• [Supplied data]:
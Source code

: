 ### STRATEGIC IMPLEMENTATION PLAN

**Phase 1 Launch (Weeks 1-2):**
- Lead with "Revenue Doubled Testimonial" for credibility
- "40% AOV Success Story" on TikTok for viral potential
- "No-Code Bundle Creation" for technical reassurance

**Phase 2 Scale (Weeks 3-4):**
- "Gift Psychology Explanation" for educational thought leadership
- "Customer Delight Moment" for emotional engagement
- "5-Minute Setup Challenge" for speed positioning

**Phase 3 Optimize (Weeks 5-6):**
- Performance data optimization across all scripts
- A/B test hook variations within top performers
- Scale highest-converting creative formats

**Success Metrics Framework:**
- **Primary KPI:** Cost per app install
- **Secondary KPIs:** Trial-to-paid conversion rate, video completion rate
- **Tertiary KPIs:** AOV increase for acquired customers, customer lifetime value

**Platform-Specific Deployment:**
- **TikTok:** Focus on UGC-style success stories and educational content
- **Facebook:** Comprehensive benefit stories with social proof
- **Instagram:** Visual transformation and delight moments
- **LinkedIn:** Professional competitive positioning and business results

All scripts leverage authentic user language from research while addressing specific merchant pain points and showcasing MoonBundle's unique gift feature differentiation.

• [Problem details]: Word for word, return each of the entries.

• [Output of the exercise]:
Source code

: ### STRATEGIC IMPLEMENTATION PLAN

**Phase 1 Launch (Weeks 1-2):**
- Lead with "Revenue Doubled Testimonial" for credibility
- "40% AOV Success Story" on TikTok for viral potential
- "No-Code Bundle Creation" for technical reassurance

**Phase 2 Scale (Weeks 3-4):**
- "Gift Psychology Explanation" for educational thought leadership
- "Customer Delight Moment" for emotional engagement
- "5-Minute Setup Challenge" for speed positioning

**Phase 3 Optimize (Weeks 5-6):**
- Performance data optimization across all scripts
- A/B test hook variations within top performers
- Scale highest-converting creative formats

**Success Metrics Framework:**
- **Primary KPI:** Cost per app install
- **Secondary KPIs:** Trial-to-paid conversion rate, video completion rate
- **Tertiary KPIs:** AOV increase for acquired customers, customer lifetime value

**Platform-Specific Deployment:**
- **TikTok:** Focus on UGC-style success stories and educational content
- **Facebook:** Comprehensive benefit stories with social proof
- **Instagram:** Visual transformation and delight moments
- **LinkedIn:** Professional competitive positioning and business results

All scripts leverage authentic user language from research while addressing specific merchant pain points and showcasing MoonBundle's unique gift feature differentiation.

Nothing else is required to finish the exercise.